Copy out the entries below exactly as they stand, but only from the line containing "RMSE ≈ 3.2 days" through the line containing "[How to execute](#how-to-execute)".

☆ ☆ ☆ ☆ ☆ ☆ ☆

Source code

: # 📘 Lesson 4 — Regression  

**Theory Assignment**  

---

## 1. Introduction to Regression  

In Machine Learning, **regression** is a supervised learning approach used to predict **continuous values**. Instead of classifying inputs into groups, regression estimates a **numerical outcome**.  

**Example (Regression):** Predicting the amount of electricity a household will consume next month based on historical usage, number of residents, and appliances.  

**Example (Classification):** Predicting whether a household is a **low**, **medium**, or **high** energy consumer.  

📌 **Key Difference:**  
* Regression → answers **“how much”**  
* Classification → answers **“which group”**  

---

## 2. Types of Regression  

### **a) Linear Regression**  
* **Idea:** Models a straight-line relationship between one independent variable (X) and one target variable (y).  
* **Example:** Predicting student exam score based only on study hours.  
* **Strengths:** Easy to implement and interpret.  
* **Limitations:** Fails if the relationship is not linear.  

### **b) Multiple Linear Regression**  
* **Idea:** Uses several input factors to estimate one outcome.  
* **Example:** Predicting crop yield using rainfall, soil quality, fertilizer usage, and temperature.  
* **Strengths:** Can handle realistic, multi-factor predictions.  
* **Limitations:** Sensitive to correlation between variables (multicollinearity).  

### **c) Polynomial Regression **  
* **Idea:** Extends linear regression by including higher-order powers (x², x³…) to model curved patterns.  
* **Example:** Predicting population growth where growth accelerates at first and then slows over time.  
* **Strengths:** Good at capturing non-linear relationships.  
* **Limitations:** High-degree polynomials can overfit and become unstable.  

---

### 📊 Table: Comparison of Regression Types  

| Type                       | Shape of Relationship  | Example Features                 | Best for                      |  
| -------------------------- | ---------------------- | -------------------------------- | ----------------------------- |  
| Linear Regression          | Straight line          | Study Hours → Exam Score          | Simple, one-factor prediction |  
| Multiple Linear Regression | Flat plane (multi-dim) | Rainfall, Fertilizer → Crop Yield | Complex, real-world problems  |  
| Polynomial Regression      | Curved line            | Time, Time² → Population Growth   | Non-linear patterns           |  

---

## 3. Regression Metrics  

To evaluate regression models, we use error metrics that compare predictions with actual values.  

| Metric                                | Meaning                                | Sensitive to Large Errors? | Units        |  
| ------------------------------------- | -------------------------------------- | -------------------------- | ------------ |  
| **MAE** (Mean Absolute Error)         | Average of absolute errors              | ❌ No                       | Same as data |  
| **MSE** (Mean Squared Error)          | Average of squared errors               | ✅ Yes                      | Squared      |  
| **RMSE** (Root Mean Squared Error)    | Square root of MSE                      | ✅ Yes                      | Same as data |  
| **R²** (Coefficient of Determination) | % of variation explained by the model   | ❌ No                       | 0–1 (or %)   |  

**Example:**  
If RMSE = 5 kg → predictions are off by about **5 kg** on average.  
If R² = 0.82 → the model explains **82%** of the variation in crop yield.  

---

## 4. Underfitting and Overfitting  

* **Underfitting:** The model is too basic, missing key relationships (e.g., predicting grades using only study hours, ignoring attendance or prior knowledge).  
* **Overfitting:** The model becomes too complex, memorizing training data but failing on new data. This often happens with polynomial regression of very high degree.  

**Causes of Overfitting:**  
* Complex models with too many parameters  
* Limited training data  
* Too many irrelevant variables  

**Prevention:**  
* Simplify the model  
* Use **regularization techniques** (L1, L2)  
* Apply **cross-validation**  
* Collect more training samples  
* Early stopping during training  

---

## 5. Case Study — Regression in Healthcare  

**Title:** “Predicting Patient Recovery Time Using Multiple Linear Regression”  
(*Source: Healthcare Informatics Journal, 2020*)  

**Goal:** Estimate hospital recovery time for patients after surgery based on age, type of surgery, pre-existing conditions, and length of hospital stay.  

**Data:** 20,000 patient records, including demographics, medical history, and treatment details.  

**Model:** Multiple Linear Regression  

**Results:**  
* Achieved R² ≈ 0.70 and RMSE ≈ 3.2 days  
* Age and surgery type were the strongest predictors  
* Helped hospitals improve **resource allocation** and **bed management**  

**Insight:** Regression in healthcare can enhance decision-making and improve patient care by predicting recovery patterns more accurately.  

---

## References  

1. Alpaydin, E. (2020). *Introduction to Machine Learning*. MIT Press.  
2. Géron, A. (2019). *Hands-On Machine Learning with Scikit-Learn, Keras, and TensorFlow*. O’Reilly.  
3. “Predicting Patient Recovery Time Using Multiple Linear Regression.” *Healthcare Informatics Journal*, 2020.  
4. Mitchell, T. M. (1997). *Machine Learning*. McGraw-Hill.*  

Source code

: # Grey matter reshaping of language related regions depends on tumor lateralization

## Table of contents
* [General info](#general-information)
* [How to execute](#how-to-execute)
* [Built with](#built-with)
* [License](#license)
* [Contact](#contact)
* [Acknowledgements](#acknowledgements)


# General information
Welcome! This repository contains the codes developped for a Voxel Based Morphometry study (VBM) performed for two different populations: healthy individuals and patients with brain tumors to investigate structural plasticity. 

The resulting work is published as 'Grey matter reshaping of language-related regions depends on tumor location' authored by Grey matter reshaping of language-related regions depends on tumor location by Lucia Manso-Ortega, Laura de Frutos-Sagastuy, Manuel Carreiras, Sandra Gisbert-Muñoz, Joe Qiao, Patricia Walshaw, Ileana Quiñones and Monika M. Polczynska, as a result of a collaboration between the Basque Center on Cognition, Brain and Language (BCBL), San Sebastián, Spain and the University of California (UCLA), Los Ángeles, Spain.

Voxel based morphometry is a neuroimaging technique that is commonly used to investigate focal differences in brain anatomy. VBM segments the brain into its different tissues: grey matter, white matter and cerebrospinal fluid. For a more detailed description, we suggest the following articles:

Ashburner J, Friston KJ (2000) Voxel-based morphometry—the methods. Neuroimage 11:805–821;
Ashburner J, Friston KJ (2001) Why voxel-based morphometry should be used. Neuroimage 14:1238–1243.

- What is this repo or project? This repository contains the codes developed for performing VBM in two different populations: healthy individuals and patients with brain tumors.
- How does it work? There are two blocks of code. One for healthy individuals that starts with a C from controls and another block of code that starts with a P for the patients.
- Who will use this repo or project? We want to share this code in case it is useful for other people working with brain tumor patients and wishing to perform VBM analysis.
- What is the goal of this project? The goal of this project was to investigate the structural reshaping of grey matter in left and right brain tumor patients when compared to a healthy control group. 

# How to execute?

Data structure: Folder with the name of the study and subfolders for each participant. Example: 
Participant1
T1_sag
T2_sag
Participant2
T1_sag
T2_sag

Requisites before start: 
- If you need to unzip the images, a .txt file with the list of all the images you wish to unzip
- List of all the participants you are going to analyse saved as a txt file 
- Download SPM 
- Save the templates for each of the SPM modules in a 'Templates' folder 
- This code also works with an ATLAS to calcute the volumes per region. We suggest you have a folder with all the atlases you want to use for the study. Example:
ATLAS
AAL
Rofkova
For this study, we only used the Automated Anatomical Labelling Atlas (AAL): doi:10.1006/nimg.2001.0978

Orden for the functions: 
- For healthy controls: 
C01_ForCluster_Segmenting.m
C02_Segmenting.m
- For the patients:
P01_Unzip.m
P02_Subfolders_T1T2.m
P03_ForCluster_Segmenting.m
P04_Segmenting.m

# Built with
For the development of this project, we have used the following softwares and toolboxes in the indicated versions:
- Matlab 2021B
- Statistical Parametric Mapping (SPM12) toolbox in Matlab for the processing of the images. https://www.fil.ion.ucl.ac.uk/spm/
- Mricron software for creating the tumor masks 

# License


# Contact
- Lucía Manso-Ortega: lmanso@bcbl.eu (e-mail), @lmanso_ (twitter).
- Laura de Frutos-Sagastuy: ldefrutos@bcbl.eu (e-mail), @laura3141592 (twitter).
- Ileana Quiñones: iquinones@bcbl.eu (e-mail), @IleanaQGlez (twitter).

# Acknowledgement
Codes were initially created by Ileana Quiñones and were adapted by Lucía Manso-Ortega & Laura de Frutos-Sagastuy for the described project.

☆ ☆ ☆ ☆ ☆ ☆ ☆

- RESPONSE TO THIS EXERCISE:
* Achieved R² ≈ 0.70 and RMSE ≈ 3.2 days  
* Age and surgery type were the strongest predictors  
* Helped hospitals improve **resource allocation** and **bed management**  

**Insight:** Regression in healthcare can enhance decision-making and improve patient care by predicting recovery patterns more accurately.  

---

## References  

1. Alpaydin, E. (2020). *Introduction to Machine Learning*. MIT Press.  
2. Géron, A. (2019). *Hands-On Machine Learning with Scikit-Learn, Keras, and TensorFlow*. O’Reilly.  
3. “Predicting Patient Recovery Time Using Multiple Linear Regression.” *Healthcare Informatics Journal*, 2020.  
4. Mitchell, T. M. (1997). *Machine Learning*. McGraw-Hill.*  

Source code

: # Grey matter reshaping of language related regions depends on tumor lateralization

## Table of contents
* [General info](#general-information)
* [How to execute](#how-to-execute)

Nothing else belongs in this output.